The Bar Complaints system is undergoing major change. The portal for all complaints is now the Legal Ombudsman Service (LeO). It is too early to pass comment on the efficacy and fairness of that new regime. However, in anticipation of a handover, the BSB has created a 12 month time limit in place of the 6 month limit and, moreover, has totally abolished the office of the Lay Complaints Commissioner.
One can well understand the perfect logic behind this. Why have a lay Commissioner when the new LeO system is itself a lay portal ? Why have a 6 month time limit for conduct complaints to the BSB, when LeO may itself take 6 months to deal with the non-conduct/service limb of the complaint.
However, would the Bar not have wished to comment on these changes and to suggest ways of ensuring that there is full and effective screening of complaints within the BSB, that there is a system for killing off vexatious complaints at source, that no one person in the BSB becomes all-powerful, that no Barrister is oppressed by a complaint, when he can barely recall the case ?

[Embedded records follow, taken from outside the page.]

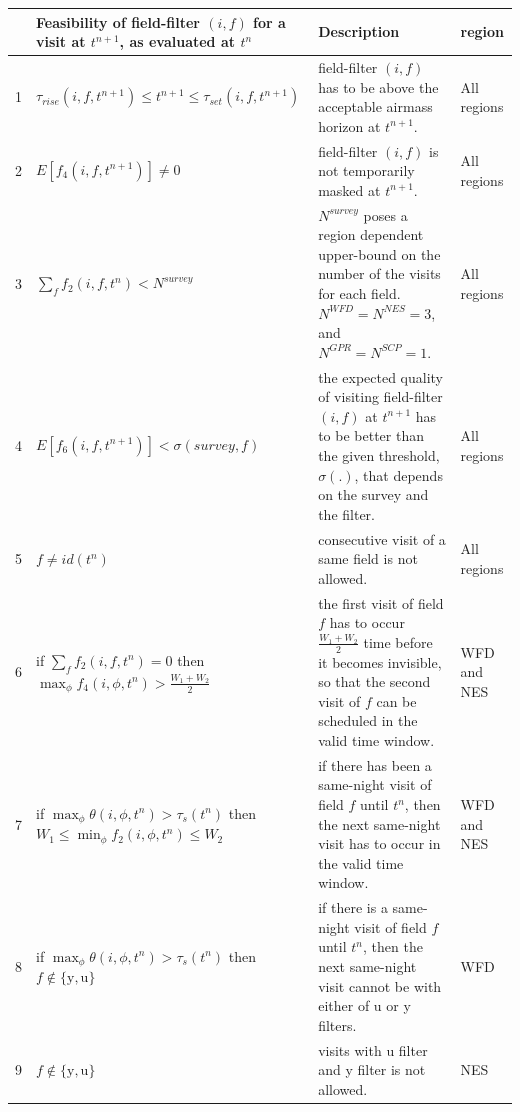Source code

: \documentclass[12pt]{aastex62}
\theoremstyle{definition}
\begin{document}
\begin{table}[h!]
\begin{tabularx}{\textwidth}{| l | X | X | l |}
\hline
& Feasibility of field-filter $(i,f)$ for a visit at $t^{n+1}$, as evaluated at $t^n$& Description & region\\ \hline \hline

1&$ \tau_{rise}(i,f,t^{n+1}) \leq t^{n+1} \leq \tau_{set}(i,f,t^{n+1}) $ & field-filter $(i,f)$ has to be above the acceptable airmass horizon at $t^{n+1}.$ & All regions\\ \hline

2&$ E[f_4(i,f,t^{n+1})] \neq 0 $ & field-filter $(i,f)$ is not temporarily masked at $t^{n+1}$. & All regions\\ \hline

3 & $\sum_{f}f_2(i,f,t^n) < N^{\textit{survey}}$ & $N^{\textit{survey}}$ poses a region dependent upper-bound on the number of the visits for each field. $N^{WFD}= N^{NES} = 3$, and $N^{GPR}= N^{SCP} = 1.$ & All regions\\ \hline

4 & $E[f_6(i,f,t^{n+1})] < \sigma({\textit{survey},f})$ & the expected quality of visiting field-filter $(i,f)$ at $t^{n+1}$ has to be better than the given threshold, $\sigma(.)$, that depends on the survey and the filter. & All regions\\ \hline

5&$f \neq id(t^n)$ & consecutive visit of a same field is not allowed. & All regions\\ \hline

6& if $\sum_{f}f_2(i,f,t^n) = 0$ then \newline $\max_\phi f_4(i,\phi,t^n) > \frac{W_1+W_2}{2}$ & the first visit of field $f$ has to occur $\frac{W_1+W_2}{2}$ time before it becomes invisible, so that the second visit of $f$ can be scheduled in the valid time window. & WFD and NES\\ \hline

7& if $\max_{\phi}\theta(i,\phi,t^n) > \tau_s(t^n)$ then \newline $ W_1 \leq \min_{\phi}f_2(i,\phi,t^n) \leq W_2 $& if there has been a same-night visit of field $f$ until $t^n$, then the next same-night visit has to occur in the valid time window. & WFD and NES\\ \hline

8&if \newline $\max_{\phi}\theta(i,\phi,t^n) > \tau_s(t^n)$ then \newline $f \notin \{\text{y},\text{u}\}$& if there is a same-night visit of field $f$ until $t^n$, then the next same-night visit cannot be with either of u or y filters. & WFD\\ \hline

9& $f \notin \{\text{y},\text{u}\}$ & visits with u filter and y filter is not allowed. & NES\\ \hline

\end{tabularx}
\end{table}\label{tab_feasibility}
\end{document}
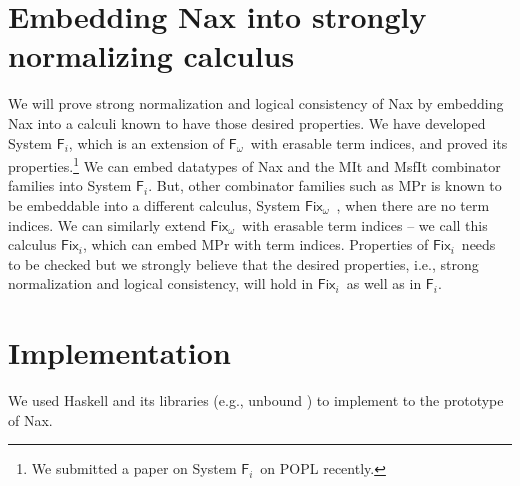 \documentclass{llncs}
\newcommand{\ie}{{i.e.}}
\newcommand{\eg}{{e.g.}}
\newcommand{\Fi}{\ensuremath{\mathsf{F}_i}}
\newcommand{\Fw}{\ensuremath{\mathsf{F}_\omega}}
\newcommand{\Fix}{\mathsf{Fix}}
\newcommand{\Fixw}{\ensuremath{\Fix_{\omega}}}
\newcommand{\Fixi}{\ensuremath{\Fix_{i}}}
\begin{document}
\section{Embedding Nax into strongly normalizing calculus}\label{sec:theory}
We will prove strong normalization and logical consistency of Nax
by embedding Nax into a calculi known to have those desired properties.
We have developed System \Fi, which is an extension of \Fw\ with 
erasable term indices, and proved its properties.\footnote{
	We submitted a paper on System \Fi\ on POPL recently.}
We can embed datatypes of Nax and the \textsf{MIt} and \textsf{MsfIt}
combinator families into System \Fi. But, other combinator families
such as \textsf{MPr} is known to be embeddable into a different
calculus, System \Fixw\ \cite{AbeMat04}, when there are no term indices.
We can similarly extend \Fixw\ with erasable term indices -- we call this
calculus \Fixi, which can embed \textsf{MPr} with term indices.
Properties of \Fixi\ needs to be checked but we strongly believe
that the desired properties, \ie, strong normalization
and logical consistency, will hold in \Fixi\ as well as in \Fi.

\section{Implementation}
We used Haskell and its libraries (\eg, unbound \cite{unbound})
to implement to the prototype of Nax.





\end{document}
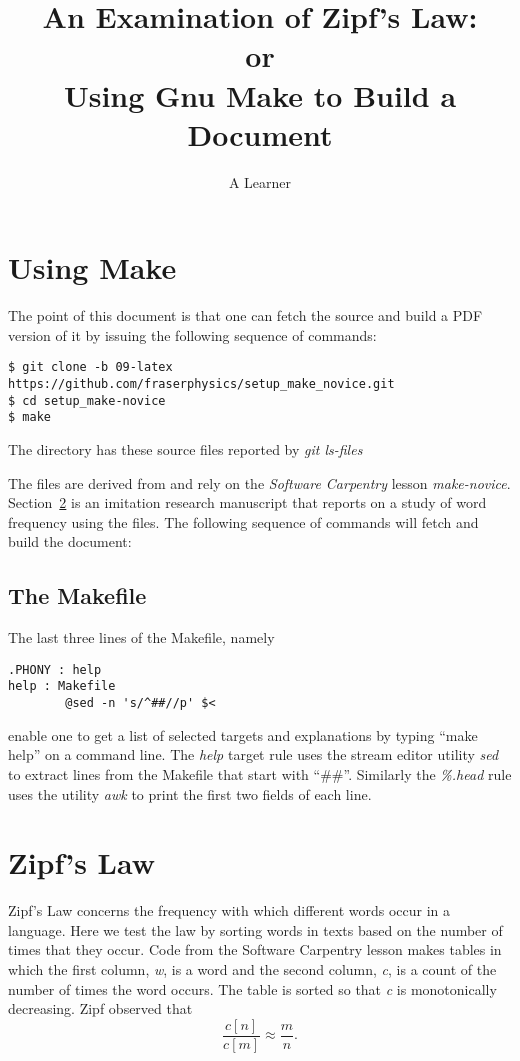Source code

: \documentclass[]{article}
\title{An Examination of Zipf's Law:\\ or\\ Using Gnu Make to Build a
  Document}
\author{A Learner}
\begin{document}
\maketitle

\section{Using Make}
\label{sec:make}

The point of this document is that one can fetch the source and build
a PDF version of it by issuing the following sequence of commands:
\begin{verbatim}
$ git clone -b 09-latex https://github.com/fraserphysics/setup_make_novice.git
$ cd setup_make-novice
$ make
\end{verbatim}

The directory has these source files reported by \emph{git ls-files}
%

%
The files are derived from and rely on the \emph{Software
  Carpentry}\cite{software-carpentry} lesson \emph{make-novice}.
Section~\ref{sec:zipf} is an imitation research manuscript that
reports on a study of word frequency using the files.  The following
sequence of commands will fetch and build the document:

\subsection{The Makefile}
\label{sec:makefile}

The last three lines of the Makefile, namely
\begin{verbatim}
.PHONY : help
help : Makefile
        @sed -n 's/^##//p' $<
\end{verbatim}
enable one to get a list of selected targets and explanations by
typing ``make help'' on a command line.  The \emph{help} target rule
uses the stream editor utility \emph{sed} to extract lines from the
Makefile that start with ``\#\#''.  Similarly the \emph{\%.head} rule
uses the utility \emph{awk} to print the first two fields of each
line.

\section{Zipf's Law}
\label{sec:zipf}

Zipf's Law\cite{Zipf} concerns the frequency with which different
words occur in a language.  Here we test the law by sorting words in
texts based on the number of times that they occur.  Code from the
Software Carpentry lesson makes tables in which the first column,
\emph{w}, is a word and the second column, \emph{c}, is a count of the
number of times the word occurs.  The table is sorted so that \emph{c}
is monotonically decreasing.  Zipf observed that
\begin{equation}
  \frac{c[n]}{c[m]} \approx \frac{m}{n}.
\end{equation}
\end{document}
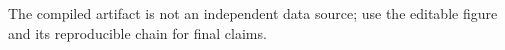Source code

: The compiled artifact is not an independent data source; use the editable figure and its reproducible chain for final claims.
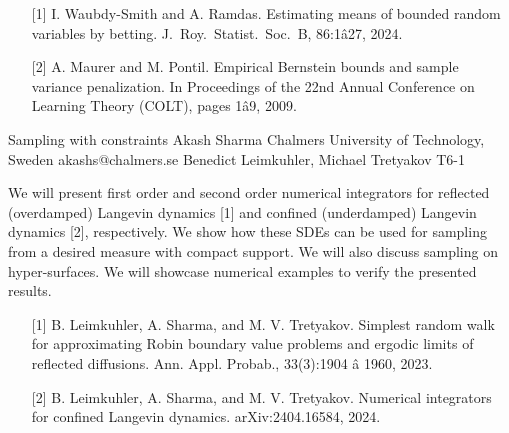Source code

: \begin{talk}
\begin{enumerate}
	\item[{[1]}] I. Waubdy-Smith and A. Ramdas. Estimating means of bounded random
variables by betting. J.\ Roy.\ Statist.\ Soc.\ B, 86:1â27, 2024.
	\item[{[2]}] A. Maurer and M. Pontil. Empirical Bernstein bounds and sample variance penalization. In Proceedings of the 22nd Annual Conference
on Learning Theory (COLT), pages 1â9, 2009.
\end{enumerate}


\end{talk}

\begin{talk}
  {Sampling with constraints}%
  {Akash Sharma}%
  {Chalmers University of Technology, Sweden}%
  {akashs@chalmers.se}%
  {Benedict Leimkuhler, Michael Tretyakov}%
  {T6-1}%
			
 We will present first order and second order numerical integrators for reflected (overdamped) Langevin dynamics [1] and confined (underdamped) Langevin dynamics [2], respectively. We show how these SDEs can be used for sampling from a desired measure with compact support. We will also discuss sampling on hyper-surfaces. We will showcase numerical examples to verify the presented results.  

\medskip  

\begin{enumerate}
	\item[{[1]}] B. Leimkuhler, A. Sharma, and M. V. Tretyakov. Simplest random walk for approximating Robin boundary
value problems and ergodic limits of reflected diffusions. Ann. Appl. Probab., 33(3):1904 â 1960, 2023.
	\item[{[2]}] B. Leimkuhler, A. Sharma, and M. V. Tretyakov. Numerical integrators for confined Langevin dynamics.  
arXiv:2404.16584, 2024.
\end{enumerate}


\end{talk}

These are vital issues and yet the BSB omitted to consult the Bar on two changes that could impact on Barristers' professional lives for many years to come. The 6 month rule was the product of considerable work by a Bar working party, and yet the BSB has abrogated it in one stroke of the regulatory pen. As lay Commissioner, the excellent Mike Scott (a Falklands war veteran), must have saved many a Barrister from months of anguish by dismissing utterly hopeless complaints in limine. His successor, Rob Behrens, produced a brilliant paper on systemic reform and, to his great credit, was willing to listen to the Bar before imposing new rules or practices.
There are in fact a number of other important issues that require debate. I wrote about some of these in The Barrister in January 2010. I held a PABA seminar in October 2010 on such issues. As the seminar demonstrated, the Bar wishes to discuss reforms of its complaints processes. Most Barristers are thoughtful and constructive about these issues. To the BSB we say, do please speak to us. We wish to help you to regulate us, but please be fair and open. Before making sweeping changes in future, we do please ask you to consult with us.